Thursday, October 10, 2013

Post-Modernism

American Idiot: A New Genre
I had listened to music before, but nothing quite like the Green Day rock that characterizes American Idiot.
I had watched performances before, but nothing quite like the organized chaos that marks this Broadway hit.

It was easy to understand how the set design won an Academy Award for this show. The whole tone and mood of the performance was conveyed to the audience from the beginning, and only emphasized and strengthened throughout the play. There was always a surprise.

TV screens lined the whole of the stage, alongside graffiti and newspapers.





Victor ou les Enfantes au pouvoir: Cruel and Absurd
Well, though the performance wasn't actually 'cruel' and 'absurd', it did deal with Theatre of Cruelty and Absurdism, two styles of production that I had yet to see firsthand. I'd call my experience a success, and I was fascinated by the unique gripping and disturbing nature of the play as a whole.

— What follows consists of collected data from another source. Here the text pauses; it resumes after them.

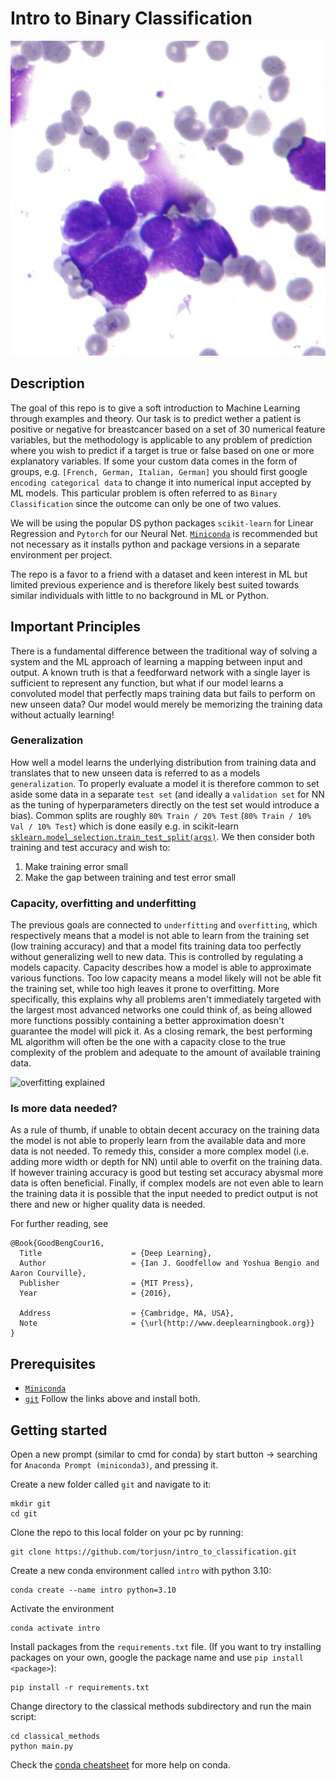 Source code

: # Intro to Binary Classification 
![sample image breastcancer](breastcancer_wisconsin_dataset.jpg)

## Description
The goal of this repo is to give a soft introduction to Machine Learning through examples and theory. Our task is to predict wether a patient is positive or negative for breastcancer based on a set of 30 numerical feature variables, but the methodology is applicable to any problem of prediction where you wish to predict if a target is true or false based on one or more explanatory variables. If some your custom data comes in the form of groups, e.g. `[French, German, Italian, German]` you should first google `encoding categorical data` to change it into numerical input accepted by ML models. This particular problem is often referred to as `Binary Classification` since the outcome can only be one of two values.

We will be using the popular DS python packages `scikit-learn` for Linear Regression and `Pytorch` for our Neural Net. [`Miniconda`](https://docs.conda.io/en/latest/miniconda.html) is recommended but not necessary as it installs python and package versions in a separate environment per project.

The repo is a favor to a friend with a dataset and keen interest in ML but limited previous experience and is therefore likely best suited towards similar individuals with little to no background in ML or Python.

## Important Principles
There is a fundamental difference between the traditional way of solving a system and the ML approach of learning a mapping between input and output. A known truth is that a feedforward network with a single layer is sufficient to represent any function, but what if our model learns a convoluted model that perfectly maps training data but fails to perform on new unseen data? Our model would merely be memorizing the training data without actually learning!

### Generalization
How well a model learns the underlying distribution from training data and translates that to new unseen data is referred to as a models `generalization`. To properly evaluate a model it is therefore common to set aside some data in a separate `test set` (and ideally a `validation set` for NN as the tuning of hyperparameters directly on the test set would introduce a bias). Common splits are roughly `80% Train / 20% Test` (`80% Train / 10% Val / 10% Test`) which is done easily e.g. in scikit-learn [`sklearn.model_selection.train_test_split(args)`](https://scikit-learn.org/stable/modules/generated/sklearn.model_selection.train_test_split.html). We then consider both training and test accuracy and wish to:
1. Make training error small
2. Make the gap between training and test error small

### Capacity, overfitting and underfitting
The previous goals are connected to `underfitting` and `overfitting`, which respectively means that a model is not able to learn from the training set (low training accuracy) and that a model fits training data too perfectly without generalizing well to new data. This is controlled by regulating a models capacity. Capacity describes how a model is able to approximate various functions. Too low capacity means a model likely will not be able fit the training set, while too high leaves it prone to overfitting. More specifically, this explains why all problems aren't immediately targeted with the largest most advanced networks one could think of, as being allowed more functions possibly containing a better approximation doesn't guarantee the model will pick it. As a closing remark, the best performing ML algorithm will often be the one with a capacity close to the true complexity of the problem and adequate to the amount of available training data.

![overfitting explained](https://miro.medium.com/max/1400/1*_7OPgojau8hkiPUiHoGK_w.png)

### Is more data needed?
As a rule of thumb, if unable to obtain decent accuracy on the training data the model is not able to properly learn from the available data and more data is not needed. To remedy this, consider a more complex model (i.e. adding more width or depth for NN) until able to overfit on the training data. If however training accuracy is good but testing set accuracy abysmal more data is often beneficial. Finally, if complex models are not even able to learn the training data it is possible that the input needed to predict output is not there and new or higher quality data is needed.

For further reading, see
```
@Book{GoodBengCour16,
  Title                    = {Deep Learning},
  Author                   = {Ian J. Goodfellow and Yoshua Bengio and Aaron Courville},
  Publisher                = {MIT Press},
  Year                     = {2016},

  Address                  = {Cambridge, MA, USA},
  Note                     = {\url{http://www.deeplearningbook.org}}
}
```

## Prerequisites
- [`Miniconda`](https://docs.conda.io/en/latest/miniconda.html)
- [`git`](https://git-scm.com/download/win)
Follow the links above and install both.

## Getting started
Open a new prompt (similar to cmd for conda) by start button &rarr; searching for `Anaconda Prompt (miniconda3)`, and pressing it.

Create a new folder called `git` and navigate to it:
```
mkdir git
cd git
```

Clone the repo to this local folder on your pc by running:
```
git clone https://github.com/torjusn/intro_to_classification.git
```

Create a new conda environment called `intro` with python 3.10:
```
conda create --name intro python=3.10
```

Activate the environment
```
conda activate intro
```

Install packages from the `requirements.txt` file. (If you want to try installing packages on your own, google the package name and use `pip install <package>`):
```
pip install -r requirements.txt
```

Change directory to the classical methods subdirectory and run the main script:
```
cd classical_methods
python main.py
```

Check the [conda cheatsheet](https://docs.conda.io/projects/conda/en/latest/user-guide/cheatsheet.html) for more help on conda.
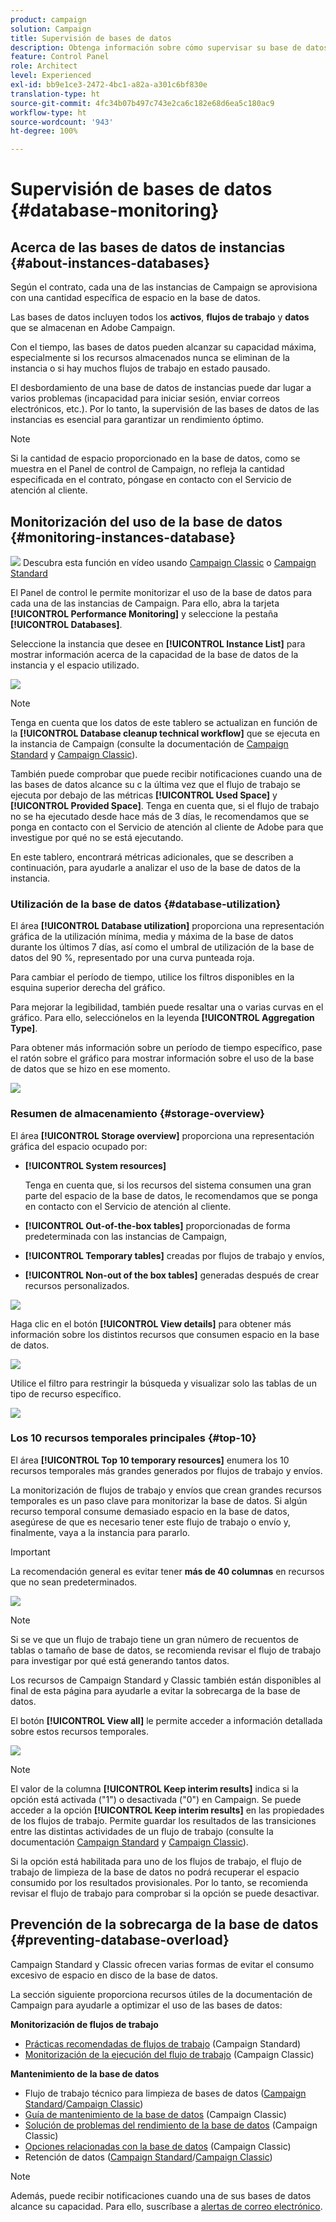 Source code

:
 ```yaml
---
product: campaign
solution: Campaign
title: Supervisión de bases de datos
description: Obtenga información sobre cómo supervisar su base de datos de Campaign en el Panel de control
feature: Control Panel
role: Architect
level: Experienced
exl-id: bb9e1ce3-2472-4bc1-a82a-a301c6bf830e
translation-type: ht
source-git-commit: 4fc34b07b497c743e2ca6c182e68d6ea5c180ac9
workflow-type: ht
source-wordcount: '943'
ht-degree: 100%

---
```


# Supervisión de bases de datos {#database-monitoring}

## Acerca de las bases de datos de instancias {#about-instances-databases}

Según el contrato, cada una de las instancias de Campaign se aprovisiona con una cantidad específica de espacio en la base de datos.

Las bases de datos incluyen todos los **activos**, **flujos de trabajo** y **datos** que se almacenan en Adobe Campaign.

Con el tiempo, las bases de datos pueden alcanzar su capacidad máxima, especialmente si los recursos almacenados nunca se eliminan de la instancia o si hay muchos flujos de trabajo en estado pausado.

El desbordamiento de una base de datos de instancias puede dar lugar a varios problemas (incapacidad para iniciar sesión, enviar correos electrónicos, etc.). Por lo tanto, la supervisión de las bases de datos de las instancias es esencial para garantizar un rendimiento óptimo.

>[!NOTE]
>
>Si la cantidad de espacio proporcionado en la base de datos, como se muestra en el Panel de control de Campaign, no refleja la cantidad especificada en el contrato, póngase en contacto con el Servicio de atención al cliente.

## Monitorización del uso de la base de datos {#monitoring-instances-database}

![](assets/do-not-localize/how-to-video.png) Descubra esta función en vídeo usando [Campaign Classic](https://experienceleague.adobe.com/docs/campaign-classic-learn/control-panel/performance-monitoring/monitoring-databases.html?lang=es#performance-monitoring) o [Campaign Standard](https://experienceleague.adobe.com/docs/campaign-standard-learn/control-panel/performance-monitoring/monitoring-databases.html?lang=es#performance-monitoring)

El Panel de control le permite monitorizar el uso de la base de datos para cada una de las instancias de Campaign. Para ello, abra la tarjeta **[!UICONTROL Performance Monitoring]** y seleccione la pestaña **[!UICONTROL Databases]**.

Seleccione la instancia que desee en **[!UICONTROL Instance List]** para mostrar información acerca de la capacidad de la base de datos de la instancia y el espacio utilizado.

![](assets/databases_dashboard.png)

>[!NOTE]
>
>Tenga en cuenta que los datos de este tablero se actualizan en función de la **[!UICONTROL Database cleanup technical workflow]** que se ejecuta en la instancia de Campaign (consulte la documentación de [Campaign Standard](https://docs.adobe.com/help/es-ES/campaign-standard/using/administrating/application-settings/technical-workflows.html#list-of-technical-workflows) y [Campaign Classic](https://docs.adobe.com/help/es-ES/campaign-classic/using/monitoring-campaign-classic/data-processing/database-cleanup-workflow.html)).
>
>También puede comprobar que puede recibir notificaciones cuando una de las bases de datos alcance su c la última vez que el flujo de trabajo se ejecuta por debajo de las métricas **[!UICONTROL Used Space]** y **[!UICONTROL Provided Space]**. Tenga en cuenta que, si el flujo de trabajo no se ha ejecutado desde hace más de 3 días, le recomendamos que se ponga en contacto con el Servicio de atención al cliente de Adobe para que investigue por qué no se está ejecutando.

En este tablero, encontrará métricas adicionales, que se describen a continuación, para ayudarle a analizar el uso de la base de datos de la instancia.

### Utilización de la base de datos {#database-utilization}

El área **[!UICONTROL Database utilization]** proporciona una representación gráfica de la utilización mínima, media y máxima de la base de datos durante los últimos 7 días, así como el umbral de utilización de la base de datos del 90 %, representado por una curva punteada roja.

Para cambiar el período de tiempo, utilice los filtros disponibles en la esquina superior derecha del gráfico.

Para mejorar la legibilidad, también puede resaltar una o varias curvas en el gráfico. Para ello, selecciónelos en la leyenda **[!UICONTROL Aggregation Type]**.

Para obtener más información sobre un período de tiempo específico, pase el ratón sobre el gráfico para mostrar información sobre el uso de la base de datos que se hizo en ese momento.

![](assets/databases_dashboard_detail.png)

### Resumen de almacenamiento {#storage-overview}

El área **[!UICONTROL Storage overview]** proporciona una representación gráfica del espacio ocupado por:

* **[!UICONTROL System resources]**

   Tenga en cuenta que, si los recursos del sistema consumen una gran parte del espacio de la base de datos, le recomendamos que se ponga en contacto con el Servicio de atención al cliente.

* **[!UICONTROL Out-of-the-box tables]** proporcionadas de forma predeterminada con las instancias de Campaign,
* **[!UICONTROL Temporary tables]** creadas por flujos de trabajo y envíos,
* **[!UICONTROL Non-out of the box tables]** generadas después de crear recursos personalizados.

![](assets/database-storage-overview.png)

Haga clic en el botón **[!UICONTROL View details]** para obtener más información sobre los distintos recursos que consumen espacio en la base de datos.

![](assets/database-storage-details.png)

Utilice el filtro para restringir la búsqueda y visualizar solo las tablas de un tipo de recurso específico.

![](assets/database-storage-overview-filter.png)

### Los 10 recursos temporales principales {#top-10}

El área **[!UICONTROL Top 10 temporary resources]** enumera los 10 recursos temporales más grandes generados por flujos de trabajo y envíos.

La monitorización de flujos de trabajo y envíos que crean grandes recursos temporales es un paso clave para monitorizar la base de datos. Si algún recurso temporal consume demasiado espacio en la base de datos, asegúrese de que es necesario tener este flujo de trabajo o envío y, finalmente, vaya a la instancia para pararlo.

>[!IMPORTANT]
>
>La recomendación general es evitar tener **más de 40 columnas** en recursos que no sean predeterminados.

![](assets/database-top10.png)

>[!NOTE]
>
>Si se ve que un flujo de trabajo tiene un gran número de recuentos de tablas o tamaño de base de datos, se recomienda revisar el flujo de trabajo para investigar por qué está generando tantos datos.
>
>Los recursos de Campaign Standard y Classic también están disponibles al final de esta página para ayudarle a evitar la sobrecarga de la base de datos.

El botón **[!UICONTROL View all]** le permite acceder a información detallada sobre estos recursos temporales.

![](assets/database-top10-view.png)

>[!NOTE]
>
>El valor de la columna **[!UICONTROL Keep interim results]** indica si la opción está activada (&quot;1&quot;) o desactivada (&quot;0&quot;) en Campaign. Se puede acceder a la opción **[!UICONTROL Keep interim results]** en las propiedades de los flujos de trabajo. Permite guardar los resultados de las transiciones entre las distintas actividades de un flujo de trabajo (consulte la documentación [Campaign Standard](https://docs.adobe.com/content/help/es/campaign-standard/using/managing-processes-and-data/executing-a-workflow/managing-execution-options.html) y [Campaign Classic](https://docs.adobe.com/content/help/es/campaign-classic/using/automating-with-workflows/general-operation/workflow-best-practices.html#logs)).
>
>Si la opción está habilitada para uno de los flujos de trabajo, el flujo de trabajo de limpieza de la base de datos no podrá recuperar el espacio consumido por los resultados provisionales. Por lo tanto, se recomienda revisar el flujo de trabajo para comprobar si la opción se puede desactivar.

## Prevención de la sobrecarga de la base de datos {#preventing-database-overload}

Campaign Standard y Classic ofrecen varias formas de evitar el consumo excesivo de espacio en disco de la base de datos.

La sección siguiente proporciona recursos útiles de la documentación de Campaign para ayudarle a optimizar el uso de las bases de datos:

**Monitorización de flujos de trabajo**

* [Prácticas recomendadas de flujos de trabajo](https://docs.adobe.com/content/help/es/campaign-standard/using/managing-processes-and-data/workflow-general-operation/best-practices-workflows.html) (Campaign Standard)
* [Monitorización de la ejecución del flujo de trabajo](https://docs.adobe.com/help/es-ES/campaign-classic/using/automating-with-workflows/monitoring-workflows/monitoring-workflow-execution.html) (Campaign Classic)

**Mantenimiento de la base de datos**

* Flujo de trabajo técnico para limpieza de bases de datos ([Campaign Standard](https://docs.adobe.com/help/es-ES/campaign-standard/using/administrating/application-settings/technical-workflows.html#list-of-technical-workflows)/[Campaign Classic](https://docs.adobe.com/help/es-ES/campaign-classic/using/monitoring-campaign-classic/data-processing/database-cleanup-workflow.html))
* [Guía de mantenimiento de la base de datos](https://docs.adobe.com/content/help/es/campaign-classic/using/monitoring-campaign-classic/database-maintenance/recommendations.html) (Campaign Classic)
* [Solución de problemas del rendimiento de la base de datos](https://experienceleague.adobe.com/docs/campaign-classic/using/monitoring-campaign-classic/troubleshooting-toc/database-issues-toc/database-performances.html?lang=es) (Campaign Classic)
* [Opciones relacionadas con la base de datos](https://docs.adobe.com/help/es-ES/campaign-classic/using/installing-campaign-classic/appendices/configuring-campaign-options.html#database) (Campaign Classic)
* Retención de datos ([Campaign Standard](https://docs.adobe.com/help/es-ES/campaign-standard/using/administrating/application-settings/data-retention.html)/[Campaign Classic](https://docs.adobe.com/help/es-ES/campaign-classic/using/configuring-campaign-classic/data-model/data-model-best-practices.html#data-retention))

>[!NOTE]
>
>Además, puede recibir notificaciones cuando una de sus bases de datos alcance su capacidad. Para ello, suscríbase a [alertas de correo electrónico](../../performance-monitoring/using/email-alerting.md).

However, this was also the first time I understood how frustrating it must be for Koreans to watch plays in original English (Phantom of the Opera, Wicked, and Avenue Q being cases in point). I feel as if I've lost so much of the nuance, meaning, story, and essence of Victor ou les Enfantes while struggling to read the rapid translations off to the far sides of the stage. As for mise en scene, there is just too much to discuss. What first...

The first image of the stage.

The lighting is red, bathing the stage in an eerie crimson light. Hanging from above is a huge mass of tangled... something. Others seemed to view them as tree roots, but I thought them too thin for that - they seemed more like a hanging mass of hair, wrapping and tangled in on each other and casting shadows upon the walls. Two lights. Two shadows. Opposite sides of the stage.

And in the center is a small three-sided room with thick walls. Within it is a chair and a man... boy... stock still and unmoving, merely taking in the red light and letting it cast shadows upon his face. With arms around his knees, he sits in that cramped room. Claustrophobia - that was the first word that came to mind.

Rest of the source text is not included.